Similarly, Labour, Immigration and Project Monitoring Deputy Minister Datuk Gerawat Gala said the rogue police officers must be suspended instead of being transferred.

“Transferring them to Sabah and Sarawak is not solving the problem but transferring the problem from Peninsular Malaysia to Sabah and Sarawak, which is unacceptable to Sarawakians and Sabahans.”

Both their sentiments were echoed by Sarawak Patriots Association (SPA), whose chairman Datuk Dr John Lau feared the worst if these officers get transferred to the rural areas in Sarawak.

“We hope these problematic rank and file men will not be posted to remote rural towns. Otherwise, we cannot imagine what these men will do there.”

And rightly so, there is less oversight in rural areas, it is a disaster waiting to happen – being grounds for more rampant abuses of power.

Parti Pesaka Bumiputera Bersatu (PBB) Youth chief Miro Simuh in stressing this, said social issues involving drug abuse, gambling and many others are not only increasing in Bau – his own area – but also in the state.

“Appropriate punishment should be given, instead of just taking the easy way out.”

Meanwhile, Deputy Sabah Chief Minister Datuk Seri Dr Jeffrey Kitingan lambasted the authorities, describing the transfer as unacceptable.

“This must be rectified immediately. Sabah already faces numerous security threats, such as piracy, kidnappings, and the presence of Islamic State-linked terrorist group members, Abu Sayyaf.

“And yet, despite all of these problems, the police thought it was a good idea to place undisciplined and problematic policemen here to ‘protect’ our security.

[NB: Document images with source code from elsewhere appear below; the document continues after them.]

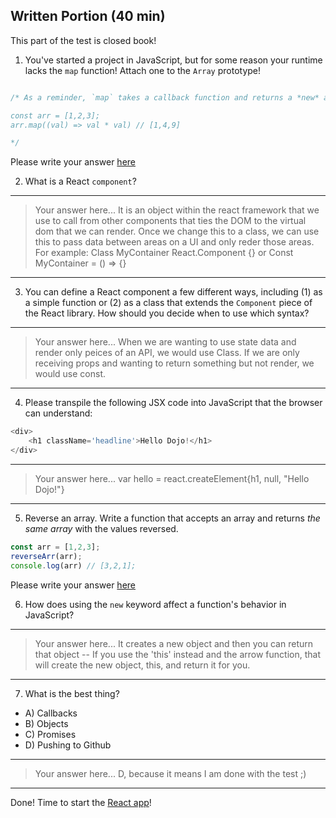 ## Written Portion (40 min)
This part of the test is closed book!

1. You've started a project in JavaScript, but for some reason your runtime lacks the `map` function! Attach one to the `Array` prototype!

```js

/* As a reminder, `map` takes a callback function and returns a *new* array, with each new value created by the output of the callback function. So:

const arr = [1,2,3];
arr.map((val) => val * val) // [1,4,9]

*/

```

Please write your answer [here](./map.js)

2. What is a React `component`?

---
> Your answer here... It is an object within the react framework that we use to call from other components that ties the DOM to the virtual dom that we can render.  Once we change this to a class, we can use this to pass data between areas on a UI and only reder those areas.  For example:  Class MyContainer React.Component {} or Const MyContainer = () => {}
---

3. You can define a React component a few different ways, including (1) as a simple function or (2) as a class that extends the `Component` piece of the React library. How should you decide when to use which syntax?

---
> Your answer here... When we are wanting to use state data and render only peices of an API, we would use Class.  If we are only receiving props and wanting to return something but not render, we would use const.
---

4. Please transpile the following JSX code into JavaScript that the browser can understand:

```js
<div>
    <h1 className='headline'>Hello Dojo!</h1>
</div>
```

---
> Your answer here... var hello = react.createElement{h1, null, "Hello Dojo!"}
---

5. Reverse an array. Write a function that accepts an array and returns *the same array* with the values reversed.

```js
const arr = [1,2,3];
reverseArr(arr);
console.log(arr) // [3,2,1];
```

Please write your answer [here](./reverseArr.js)

6. How does using the `new` keyword affect a function's behavior in JavaScript?

---
> Your answer here... It creates a new object and then you can return that object -- If you use the 'this' instead and the arrow function, that will create the new object, this, and return it for you.
---

7. What is the best thing?
* A) Callbacks
* B) Objects
* C) Promises
* D) Pushing to Github

---
> Your answer here... D, because it means I am done with the test ;)
---

Done! Time to start the [React app](./app-details.md)!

“This is simply wrong and unacceptable, even if it is part of their disciplinary procedures,” he said.

The message is loud and clear – even if this is the standard operating procedures in dealing with problematic officers – it has to change.

What I’m seeing is that this is exactly the Malaya first mentality of old in the eighties, nineties and early 2000s.

Apparently, Sarawak and Sabah are the places to banish ills of the society in Malaya as well as problematic Malayan civil servants. It is the “out of sight, out of mind” kind of thinking.

This is compounded with the apparent fears of Malayans when ordered to work in Sarawak and Sabah. Their common misconception of location Borneo states being in shambles too has affected this.

Most would dread every single day working here and would put in a request to be transferred back to their homeland soonest.

But Sarawak and Sabah are not in shambles – both states are very modern and developed (for the most part). And no, we don’t still live on trees and travel by rowing our sampan.

The Malaya first mentality engrained in the civil service culture has to go.

Malaya has to recognise that the state and people of both Sarawak and Sabah are not second class.

The phrase “duduk sama rendah, berdiri sama tinggi” (on equal footing) comes to mind. Some amount of education is still needed for all to understand this.

So, look at yourself in the mirror and while you are at it, keep your bad cops away from Sarawak and Sabah, we only want the honest ones.